Fanny no longer kept to
the little bedroom staring out the window. She helped Rachel in the garden and
in the kitchen. She played with Maddie and Dawn and taught them their letters.
And she was grateful Thomas did not sleep at the house every night.

In the final days of the
campaign, he couldn’t make it home when he might be twenty miles away come
dark. But when he did manage to stop in for an hour or two, the hardest moments
were the hello and goodbye. Every peck on the cheek or caress of her shoulder
made her want to wail. Because Thomas did not understand.

It was all very noble and
loving of him to say he’d marry her anyway, but he was too preoccupied with the
campaign to have thought it through.

He had no idea what it
would be like, marrying a woman who’d been despoiled. On their wedding night,
he would not be taking a virgin to bed. She was quite sure Thomas would be kind
and reassuring, but he’d be reminded. Every time he made love to her, he’d be
reminded. How long until he didn’t want to be reminded anymore, until it was
easier just to not touch her. Better to be alone than to wake up one morning
and see him looking at her with a cold glint in his eye.

And what if she never got
over this feeling of being dirty, inside and out? What if she never got over
cringing whenever Thomas touched her? He didn’t deserve a wife like that.

And if there were a child
on the way, well they said God didn’t send you more than you could bear. She
wouldn’t be the first woman to raise a child of rape, all by herself. At least
she wouldn’t have to live with a man who’d thought he was good enough to love
this child and then discovered resentment eroding his good intentions. Another
night of the baby keeping him awake, of paying for a doctor or a new pair of
shoes? Thomas was a good man, and she didn’t want resentment undermining his
goodness.

No, she wouldn’t marry
him.

She’d teach school. She’d
raise this child, if there was one on the way. And that would be her life.
Thomas could marry someone else, someone who wouldn’t embarrass him in his
political life.

She didn’t even cry about
it anymore.

As for justice? She
didn’t expect any. She’d recognized Valmar – she’d seen him when he was caught
at the ice cream raid. She’d described the others, though she’d told the
sheriff the other two had only stood nearby, not helping her but not touching
her either. Sheriff Paget, outraged Valmar had committed another crime the very
same day he’d been acquitted of murder, promised to get them. But it had been
weeks, and he had not yet arrested anyone.

Fanny decided she didn’t
care about sheriffs or courts. If she couldn’t put a bullet in Valmar herself,
then she wouldn’t be satisfied with legal justice anyway. She could spend hours
without thinking about vengeance, then at odd times, the rage would boil up
inside her and she’d want to kill. Instead, she’d chop weeds like they were
Valmar’s face, wring out a dish towel as if it were his neck. He’d taken
everything away from her, and she wouldn’t be appeased by putting the man in
jail. She wanted him dead.

"What are you
scowling about, Fanny Brown?" Miss Lily asked her. They were shelling peas
together on the back porch, Maddie and Dawn playing on the porch steps.

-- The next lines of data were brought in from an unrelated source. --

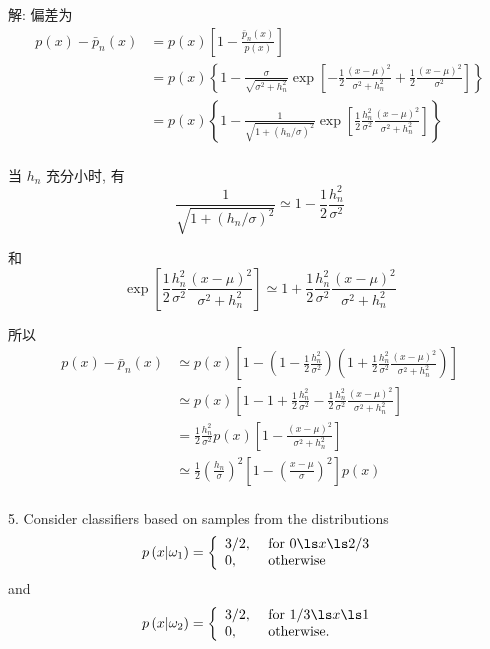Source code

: \documentclass[openany]{ctexbook}
\theoremstyle{kaiti}
\theoremstyle{normal}
\begin{document}
解: 偏差为
\begin{equation}
  \begin{aligned}
    p(x)-\bar{p}_n(x)
    &=p(x)\left[1-\frac{\bar{p}_n(x)}{p(x)}\right]\\
    &=p(x)\left\{1-\frac{\sigma}{\sqrt{\sigma^2+h_n^2}}\exp\left[-\frac{1}{2}\frac{(x-\mu)^2}{\sigma^2+h_n^2}+\frac{1}{2}\frac{(x-\mu)^2}{\sigma^2}\right]\right\}\\
    &=p(x)\left\{1-\frac{1}{\sqrt{1+(h_n/\sigma)^2}}\exp\left[\frac{1}{2}\frac{h_n^2}{\sigma^2}\frac{(x-\mu)^2}{\sigma^2+h_n^2}\right]\right\}\\
  \end{aligned}
\end{equation}

当 $h_n$ 充分小时, 有
\begin{equation}
  \frac{1}{\sqrt{1+(h_n/\sigma)^2}}\simeq 1-\frac{1}{2}\frac{h_n^2}{\sigma^2}
\end{equation}

和
\begin{equation}
  \exp\left[\frac{1}{2}\frac{h_n^2}{\sigma^2}\frac{(x-\mu)^2}{\sigma^2+h_n^2}\right]\simeq 1+\frac{1}{2}\frac{h_n^2}{\sigma^2}\frac{(x-\mu)^2}{\sigma^2+h_n^2}
\end{equation}

所以
\begin{equation}
  \begin{aligned}
    p(x)-\bar{p}_n(x)
    &\simeq p(x)\left[1-\left(1-\frac{1}{2}\frac{h_n^2}{\sigma^2}\right)\left(1+\frac{1}{2}\frac{h_n^2}{\sigma^2}\frac{(x-\mu)^2}{\sigma^2+h_n^2}\right)\right]\\
    &\simeq p(x)\left[1-1+\frac{1}{2}\frac{h_n^2}{\sigma^2}-\frac{1}{2}\frac{h_n^2}{\sigma^2}\frac{(x-\mu)^2}{\sigma^2+h_n^2}\right]\\
    &=\frac{1}{2}\frac{h_n^2}{\sigma^2}p(x)\left[1-\frac{(x-\mu)^2}{\sigma^2+h_n^2}\right]\\
    &\simeq \frac{1}{2}\left(\frac{h_{n}}{\sigma}\right)^{2}\left[1-\left(\frac{x-\mu}{\sigma}\right)^{2}\right] p(x)\\
  \end{aligned}
\end{equation}

5. Consider classifiers based on samples from the distributions
\begin{equation}
  p\left(x|\omega_{1}\right)=
  \left\{
    \begin{array}{ll}
      3 / 2, & \text { for } 0 \ls x \ls 2 / 3 \\
      0,     & \text { otherwise }
    \end{array}
  \right.
\end{equation}
and
\begin{equation}
  p\left(x|\omega_{2}\right)=
  \left\{
    \begin{array}{ll}
      3 / 2, & \text { for } 1 / 3 \ls x \ls 1 \\
      0,     & \text { otherwise. }
    \end{array}
  \right.
\end{equation}
\end{document}
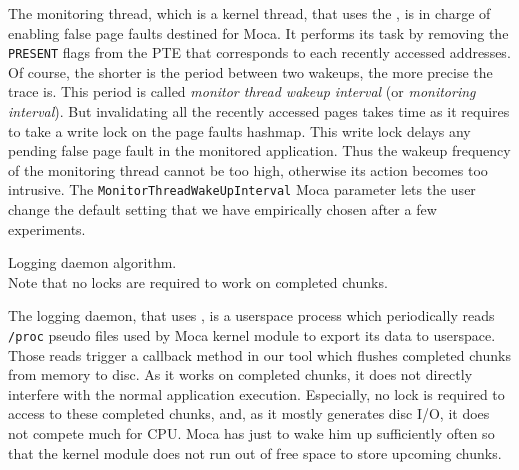The monitoring thread, which is a kernel thread, that uses the , is in charge of enabling false page faults destined for \gls{Moca}.
It performs its task by removing the \texttt{PRESENT} flags from the \gls{PTE} that corresponds to each recently accessed addresses.
Of course, the shorter is the period between two wakeups, the more precise the trace is.
This period is called \emph{monitor thread wakeup interval} (or \emph{monitoring interval}).
But invalidating all the recently accessed pages takes time as it requires to take a write lock on the page faults hashmap.
This write lock delays any pending false page fault in the monitored application.
Thus the wakeup frequency of the monitoring thread cannot be too high, otherwise its action becomes too intrusive.
The \texttt{MonitorThreadWakeUpInterval} \gls{Moca} parameter lets the user change the default setting that we have empirically chosen after a few experiments.

\begin{algorithm}[htb]
    \caption[Moca Logging daemon algorithm.]{Logging daemon algorithm.\\
        \footnotesize{Note that no locks are required to work on completed chunks.}}
    \label{alg:moca-log}
    \begin{algorithmic}[1]
                \State {}
                \State {}
                \EndFor
            \EndFor
            \State {}
        \EndWhile
    \end{algorithmic}
\end{algorithm}

The logging daemon, that uses , is a userspace process which periodically reads \texttt{/proc} pseudo files used by \gls{Moca} kernel module to export its data to userspace.
Those reads trigger a callback method in our tool which flushes completed chunks from memory to disc.
As it works on completed chunks, it does not directly interfere with the normal application execution.
Especially, no lock is required to access to these completed chunks, and, as it mostly generates disc I/O, it does not compete much for CPU.
\gls{Moca} has just to wake him up sufficiently often so that the kernel module does not run out of free space to store upcoming chunks.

Fanny forced a smile. Miss
Lily had her own troubles with Mr. Palmer. She didn’t need to be dragged into
Fanny’s pit of woe.

"That God ought to
have made it easier to get peas out of the pod," Fanny answered. "Don’t
you think?"

"Absolutely. And why
didn’t he make corn so it doesn’t have all those tassels. I hate corn silk in
my teeth."

"And why’d he make
pigs smell so bad?"

"I know why God
makes pigs smell bad, Miss Fanny," Dawn said.

"Oh? Why’s that?"

"So the foxes won’t
come get the baby pigs. Them old foxes just wrinkle up their noses and go for
the chickens instead."

"But the chicken
house doesn’t smell good, either," Maddie pointed out.

"Well, you know what
Preacher Tyrone says," Dawn told her, her nose in the air as she imitated
the preacher’s superior manner. "The Lord works in mysterious ways."

Sheriff Paget interrupted
their philosophical discussion, riding around the house and dismounting at the
back porch.

Lily reached over and squeezed
her wrist before Fanny stood.

"Afternoon, ladies."

"Good afternoon,
Sheriff. Let me get you some cool water. Come on up and take a chair."

"Thank you, Fanny. I
could use a cup of water."

"No, you sit with
the sheriff," Lily said. "I’ll bring us out some water."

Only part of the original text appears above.